WHAT THE TASK REQUIRES:
Please print exactly the line containing "具体来说，我们程序输出的颜色" and every line after it to the end of the records below, and nothing more.

RECORDS FOR PROCESSING:

--- START ---

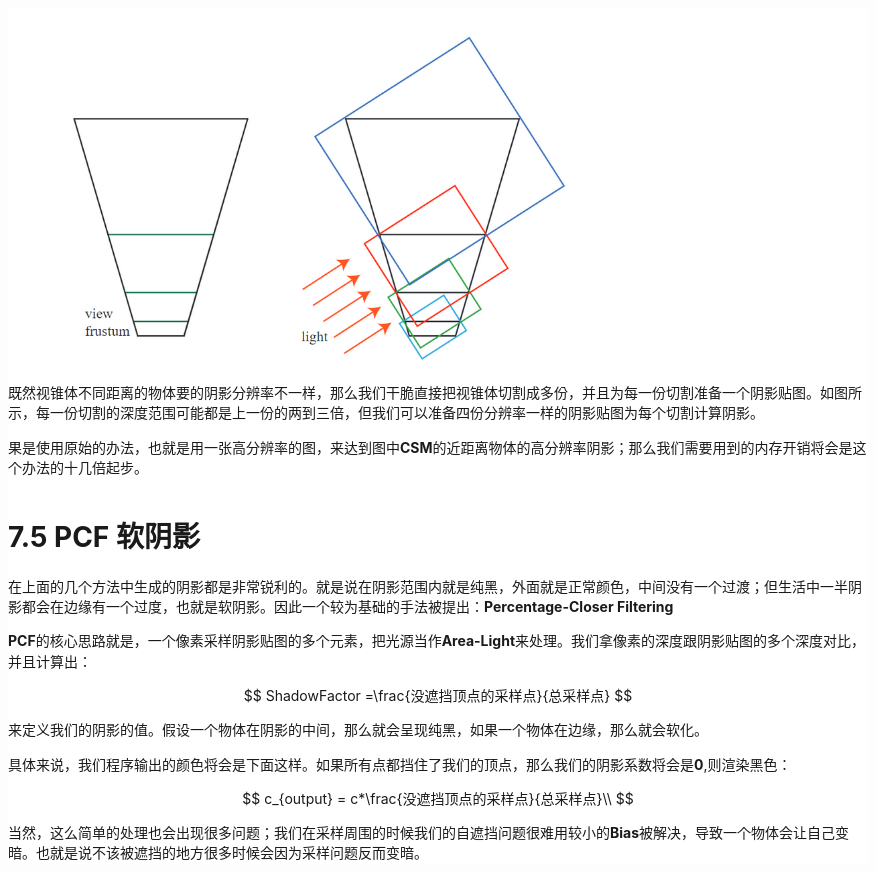 <img src="/img/in-post/rtr/7\csm.png" alt="" style="zoom: 67%;" />

既然视锥体不同距离的物体要的阴影分辨率不一样，那么我们干脆直接把视锥体切割成多份，并且为每一份切割准备一个阴影贴图。如图所示，每一份切割的深度范围可能都是上一份的两到三倍，但我们可以准备四份分辨率一样的阴影贴图为每个切割计算阴影。

果是使用原始的办法，也就是用一张高分辨率的图，来达到图中**CSM**的近距离物体的高分辨率阴影；那么我们需要用到的内存开销将会是这个办法的十几倍起步。



# 7.5 PCF 软阴影

在上面的几个方法中生成的阴影都是非常锐利的。就是说在阴影范围内就是纯黑，外面就是正常颜色，中间没有一个过渡；但生活中一半阴影都会在边缘有一个过度，也就是软阴影。因此一个较为基础的手法被提出：**Percentage-Closer Filtering**

**PCF**的核心思路就是，一个像素采样阴影贴图的多个元素，把光源当作**Area-Light**来处理。我们拿像素的深度跟阴影贴图的多个深度对比，并且计算出：

$$
ShadowFactor =\frac{没遮挡顶点的采样点}{总采样点}
$$

来定义我们的阴影的值。假设一个物体在阴影的中间，那么就会呈现纯黑，如果一个物体在边缘，那么就会软化。

具体来说，我们程序输出的颜色将会是下面这样。如果所有点都挡住了我们的顶点，那么我们的阴影系数将会是**0**,则渲染黑色：

$$
c_{output} = c*\frac{没遮挡顶点的采样点}{总采样点}\\
$$

当然，这么简单的处理也会出现很多问题；我们在采样周围的时候我们的自遮挡问题很难用较小的**Bias**被解决，导致一个物体会让自己变暗。也就是说不该被遮挡的地方很多时候会因为采样问题反而变暗。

--- END ---

EXPECTED ANSWER:
具体来说，我们程序输出的颜色将会是下面这样。如果所有点都挡住了我们的顶点，那么我们的阴影系数将会是**0**,则渲染黑色：

$$
c_{output} = c*\frac{没遮挡顶点的采样点}{总采样点}\\
$$

当然，这么简单的处理也会出现很多问题；我们在采样周围的时候我们的自遮挡问题很难用较小的**Bias**被解决，导致一个物体会让自己变暗。也就是说不该被遮挡的地方很多时候会因为采样问题反而变暗。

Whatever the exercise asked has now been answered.